> [What to work on] Only one span of the listing below should come back. It runs from the line with "the network traffic." through the line with "detected network activities.", and each of its lines must be reproduced exactly.

-------

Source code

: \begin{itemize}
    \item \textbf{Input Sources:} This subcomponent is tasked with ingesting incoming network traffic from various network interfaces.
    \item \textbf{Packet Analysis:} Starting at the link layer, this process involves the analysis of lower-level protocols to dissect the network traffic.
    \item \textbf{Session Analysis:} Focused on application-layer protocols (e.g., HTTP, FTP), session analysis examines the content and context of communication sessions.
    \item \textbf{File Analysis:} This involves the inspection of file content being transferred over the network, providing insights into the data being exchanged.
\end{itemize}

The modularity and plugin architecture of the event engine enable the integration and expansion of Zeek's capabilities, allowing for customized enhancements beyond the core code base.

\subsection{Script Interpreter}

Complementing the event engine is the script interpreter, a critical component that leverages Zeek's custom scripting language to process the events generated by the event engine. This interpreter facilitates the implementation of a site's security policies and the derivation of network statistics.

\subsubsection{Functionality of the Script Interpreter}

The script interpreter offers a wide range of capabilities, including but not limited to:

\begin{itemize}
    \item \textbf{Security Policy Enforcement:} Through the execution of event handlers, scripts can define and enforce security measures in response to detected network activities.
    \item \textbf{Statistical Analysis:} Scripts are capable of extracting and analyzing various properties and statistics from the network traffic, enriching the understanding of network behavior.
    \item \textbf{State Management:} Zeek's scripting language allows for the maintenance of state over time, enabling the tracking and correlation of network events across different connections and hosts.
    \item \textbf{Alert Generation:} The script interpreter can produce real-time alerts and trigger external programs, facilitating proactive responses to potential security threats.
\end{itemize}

-------

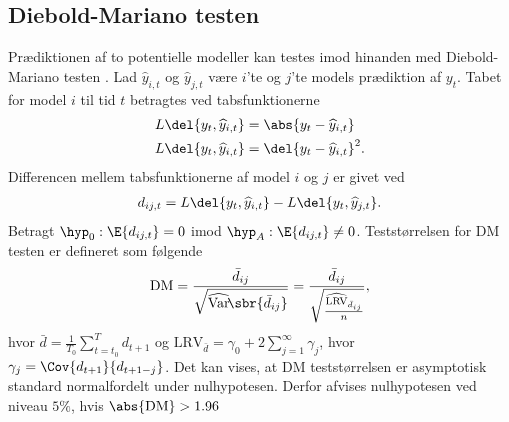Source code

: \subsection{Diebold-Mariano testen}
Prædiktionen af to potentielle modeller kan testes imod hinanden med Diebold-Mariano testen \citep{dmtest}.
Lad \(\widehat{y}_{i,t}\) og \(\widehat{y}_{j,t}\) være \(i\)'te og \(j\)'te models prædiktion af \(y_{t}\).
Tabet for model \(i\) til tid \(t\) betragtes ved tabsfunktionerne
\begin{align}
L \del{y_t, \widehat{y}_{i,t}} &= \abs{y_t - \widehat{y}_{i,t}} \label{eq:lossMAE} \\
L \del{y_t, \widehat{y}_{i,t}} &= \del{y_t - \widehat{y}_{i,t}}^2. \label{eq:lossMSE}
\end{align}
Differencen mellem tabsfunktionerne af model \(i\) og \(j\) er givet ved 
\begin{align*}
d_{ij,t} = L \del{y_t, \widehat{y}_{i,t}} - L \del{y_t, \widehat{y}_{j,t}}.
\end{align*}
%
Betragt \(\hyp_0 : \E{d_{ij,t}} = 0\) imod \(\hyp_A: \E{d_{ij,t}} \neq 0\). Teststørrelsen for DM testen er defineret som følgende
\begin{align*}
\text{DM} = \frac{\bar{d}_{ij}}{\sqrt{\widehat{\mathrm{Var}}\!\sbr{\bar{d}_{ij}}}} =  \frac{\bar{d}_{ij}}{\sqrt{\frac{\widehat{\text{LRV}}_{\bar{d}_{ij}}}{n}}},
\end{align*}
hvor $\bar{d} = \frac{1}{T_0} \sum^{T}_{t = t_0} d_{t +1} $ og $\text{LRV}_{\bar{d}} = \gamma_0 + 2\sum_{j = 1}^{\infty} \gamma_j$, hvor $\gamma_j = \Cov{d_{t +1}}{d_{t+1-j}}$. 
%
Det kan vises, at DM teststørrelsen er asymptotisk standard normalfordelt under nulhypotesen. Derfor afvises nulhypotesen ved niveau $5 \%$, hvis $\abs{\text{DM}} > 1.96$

-------

> [Task response]
    \item \textbf{Packet Analysis:} Starting at the link layer, this process involves the analysis of lower-level protocols to dissect the network traffic.
    \item \textbf{Session Analysis:} Focused on application-layer protocols (e.g., HTTP, FTP), session analysis examines the content and context of communication sessions.
    \item \textbf{File Analysis:} This involves the inspection of file content being transferred over the network, providing insights into the data being exchanged.
\end{itemize}

The modularity and plugin architecture of the event engine enable the integration and expansion of Zeek's capabilities, allowing for customized enhancements beyond the core code base.

\subsection{Script Interpreter}

Complementing the event engine is the script interpreter, a critical component that leverages Zeek's custom scripting language to process the events generated by the event engine. This interpreter facilitates the implementation of a site's security policies and the derivation of network statistics.

\subsubsection{Functionality of the Script Interpreter}

The script interpreter offers a wide range of capabilities, including but not limited to:

\begin{itemize}
    \item \textbf{Security Policy Enforcement:} Through the execution of event handlers, scripts can define and enforce security measures in response to detected network activities.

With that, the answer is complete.